§ TASK ITEM
All lines below containing the string "project" are to be copied.

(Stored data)
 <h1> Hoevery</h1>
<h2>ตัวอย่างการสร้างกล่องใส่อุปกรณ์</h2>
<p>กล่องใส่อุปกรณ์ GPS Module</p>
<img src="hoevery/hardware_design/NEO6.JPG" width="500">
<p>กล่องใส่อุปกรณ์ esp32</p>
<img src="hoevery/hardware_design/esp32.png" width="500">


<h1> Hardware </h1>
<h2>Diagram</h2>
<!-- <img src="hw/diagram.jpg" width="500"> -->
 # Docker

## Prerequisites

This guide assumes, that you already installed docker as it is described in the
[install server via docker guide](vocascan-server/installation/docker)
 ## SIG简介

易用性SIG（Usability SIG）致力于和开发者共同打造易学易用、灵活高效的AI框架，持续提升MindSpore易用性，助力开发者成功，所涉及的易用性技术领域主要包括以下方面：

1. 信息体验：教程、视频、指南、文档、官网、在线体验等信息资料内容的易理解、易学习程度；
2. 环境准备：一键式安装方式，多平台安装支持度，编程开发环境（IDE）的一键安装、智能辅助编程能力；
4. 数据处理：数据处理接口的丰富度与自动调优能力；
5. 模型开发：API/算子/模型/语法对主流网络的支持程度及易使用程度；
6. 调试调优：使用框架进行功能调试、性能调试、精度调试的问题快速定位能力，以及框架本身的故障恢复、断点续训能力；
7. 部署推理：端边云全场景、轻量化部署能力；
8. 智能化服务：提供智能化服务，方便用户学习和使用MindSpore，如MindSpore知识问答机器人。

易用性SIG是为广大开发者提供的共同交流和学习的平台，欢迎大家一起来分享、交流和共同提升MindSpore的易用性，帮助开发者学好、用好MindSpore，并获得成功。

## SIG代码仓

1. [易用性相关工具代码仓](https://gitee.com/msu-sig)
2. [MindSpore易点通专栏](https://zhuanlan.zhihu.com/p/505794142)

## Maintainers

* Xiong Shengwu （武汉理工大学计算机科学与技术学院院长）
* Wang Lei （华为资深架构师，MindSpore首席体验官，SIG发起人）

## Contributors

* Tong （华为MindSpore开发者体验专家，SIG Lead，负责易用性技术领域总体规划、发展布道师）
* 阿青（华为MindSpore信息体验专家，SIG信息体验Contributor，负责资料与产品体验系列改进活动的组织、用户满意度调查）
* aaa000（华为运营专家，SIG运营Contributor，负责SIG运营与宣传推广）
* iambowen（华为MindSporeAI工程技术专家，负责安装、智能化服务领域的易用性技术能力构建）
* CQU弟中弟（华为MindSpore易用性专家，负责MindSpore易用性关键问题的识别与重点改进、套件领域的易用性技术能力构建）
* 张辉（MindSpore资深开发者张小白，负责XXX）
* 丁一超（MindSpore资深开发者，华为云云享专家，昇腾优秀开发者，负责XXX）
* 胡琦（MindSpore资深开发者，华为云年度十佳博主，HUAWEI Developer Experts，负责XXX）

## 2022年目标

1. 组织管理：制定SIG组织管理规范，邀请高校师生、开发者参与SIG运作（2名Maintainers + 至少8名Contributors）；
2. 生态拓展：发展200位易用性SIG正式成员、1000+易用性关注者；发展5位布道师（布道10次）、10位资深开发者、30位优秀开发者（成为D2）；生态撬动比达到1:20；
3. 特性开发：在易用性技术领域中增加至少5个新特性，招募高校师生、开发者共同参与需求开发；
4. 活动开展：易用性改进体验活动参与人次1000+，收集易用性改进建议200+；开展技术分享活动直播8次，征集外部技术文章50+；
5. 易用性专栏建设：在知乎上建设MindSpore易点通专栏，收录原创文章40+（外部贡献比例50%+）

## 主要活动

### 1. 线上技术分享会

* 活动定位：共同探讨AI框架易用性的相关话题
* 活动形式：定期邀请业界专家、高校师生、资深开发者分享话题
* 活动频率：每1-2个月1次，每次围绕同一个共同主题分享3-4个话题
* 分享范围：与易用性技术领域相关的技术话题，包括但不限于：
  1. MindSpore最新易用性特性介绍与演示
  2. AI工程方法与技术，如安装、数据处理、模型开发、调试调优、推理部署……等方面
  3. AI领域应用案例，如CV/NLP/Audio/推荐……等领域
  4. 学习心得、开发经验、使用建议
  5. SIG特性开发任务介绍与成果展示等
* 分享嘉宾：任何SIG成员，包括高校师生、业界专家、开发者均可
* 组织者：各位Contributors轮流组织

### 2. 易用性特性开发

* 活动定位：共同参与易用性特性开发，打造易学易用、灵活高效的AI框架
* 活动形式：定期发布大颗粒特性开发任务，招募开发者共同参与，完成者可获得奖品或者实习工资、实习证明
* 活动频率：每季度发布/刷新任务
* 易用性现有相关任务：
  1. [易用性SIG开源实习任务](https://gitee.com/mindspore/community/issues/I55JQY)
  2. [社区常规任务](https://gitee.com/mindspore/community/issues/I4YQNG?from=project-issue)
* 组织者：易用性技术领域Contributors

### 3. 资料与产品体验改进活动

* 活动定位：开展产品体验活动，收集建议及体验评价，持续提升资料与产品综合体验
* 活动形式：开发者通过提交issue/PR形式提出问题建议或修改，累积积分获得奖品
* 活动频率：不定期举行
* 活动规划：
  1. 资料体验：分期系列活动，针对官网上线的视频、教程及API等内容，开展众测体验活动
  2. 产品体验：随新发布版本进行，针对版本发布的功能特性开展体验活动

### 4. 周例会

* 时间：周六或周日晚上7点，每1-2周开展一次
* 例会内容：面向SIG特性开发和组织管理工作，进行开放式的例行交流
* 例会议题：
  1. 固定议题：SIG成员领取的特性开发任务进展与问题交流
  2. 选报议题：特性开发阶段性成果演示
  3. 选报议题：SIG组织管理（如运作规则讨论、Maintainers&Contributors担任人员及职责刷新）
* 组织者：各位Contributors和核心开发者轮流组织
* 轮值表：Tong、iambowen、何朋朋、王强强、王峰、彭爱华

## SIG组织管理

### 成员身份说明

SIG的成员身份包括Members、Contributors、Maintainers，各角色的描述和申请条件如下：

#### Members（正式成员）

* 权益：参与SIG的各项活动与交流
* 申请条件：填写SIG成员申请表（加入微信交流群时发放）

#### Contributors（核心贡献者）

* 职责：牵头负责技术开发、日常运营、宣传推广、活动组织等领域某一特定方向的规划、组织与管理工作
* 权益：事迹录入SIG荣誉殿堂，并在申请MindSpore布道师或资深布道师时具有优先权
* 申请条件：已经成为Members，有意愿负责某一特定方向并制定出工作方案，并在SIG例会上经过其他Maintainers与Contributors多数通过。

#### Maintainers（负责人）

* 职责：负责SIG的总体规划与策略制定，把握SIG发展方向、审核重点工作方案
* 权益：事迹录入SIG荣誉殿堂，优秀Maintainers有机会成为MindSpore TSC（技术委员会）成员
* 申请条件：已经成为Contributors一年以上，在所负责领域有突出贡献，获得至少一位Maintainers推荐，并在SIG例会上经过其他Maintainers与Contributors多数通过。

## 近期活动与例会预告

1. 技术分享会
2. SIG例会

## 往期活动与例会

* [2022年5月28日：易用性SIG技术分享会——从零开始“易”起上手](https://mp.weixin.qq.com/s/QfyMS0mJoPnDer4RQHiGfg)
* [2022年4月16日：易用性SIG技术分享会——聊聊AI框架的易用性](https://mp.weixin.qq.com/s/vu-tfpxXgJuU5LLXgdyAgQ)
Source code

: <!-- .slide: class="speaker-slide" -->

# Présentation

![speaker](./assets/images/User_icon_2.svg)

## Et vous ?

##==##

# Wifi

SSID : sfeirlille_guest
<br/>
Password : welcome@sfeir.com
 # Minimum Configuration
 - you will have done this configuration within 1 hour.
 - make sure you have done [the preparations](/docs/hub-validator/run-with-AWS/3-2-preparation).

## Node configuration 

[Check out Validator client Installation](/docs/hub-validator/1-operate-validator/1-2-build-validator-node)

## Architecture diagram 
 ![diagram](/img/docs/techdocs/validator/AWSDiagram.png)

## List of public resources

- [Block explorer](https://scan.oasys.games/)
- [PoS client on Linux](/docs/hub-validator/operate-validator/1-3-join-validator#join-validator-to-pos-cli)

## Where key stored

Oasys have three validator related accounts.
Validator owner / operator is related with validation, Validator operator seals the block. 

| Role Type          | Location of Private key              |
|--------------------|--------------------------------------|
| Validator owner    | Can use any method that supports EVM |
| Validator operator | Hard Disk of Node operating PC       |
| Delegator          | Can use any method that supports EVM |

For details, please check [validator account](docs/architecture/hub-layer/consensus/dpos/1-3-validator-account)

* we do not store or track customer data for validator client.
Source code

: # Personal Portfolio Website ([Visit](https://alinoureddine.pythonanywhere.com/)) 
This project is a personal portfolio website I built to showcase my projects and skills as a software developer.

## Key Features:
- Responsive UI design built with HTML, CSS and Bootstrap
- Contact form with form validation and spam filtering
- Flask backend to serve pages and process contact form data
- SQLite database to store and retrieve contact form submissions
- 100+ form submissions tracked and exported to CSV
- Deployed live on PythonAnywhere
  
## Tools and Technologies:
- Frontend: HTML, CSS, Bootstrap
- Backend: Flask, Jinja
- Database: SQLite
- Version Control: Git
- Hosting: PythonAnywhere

§ RESULT OF THE EXERCISE
  2. [社区常规任务](https://gitee.com/mindspore/community/issues/I4YQNG?from=project-issue)
This project is a personal portfolio website I built to showcase my projects and skills as a software developer.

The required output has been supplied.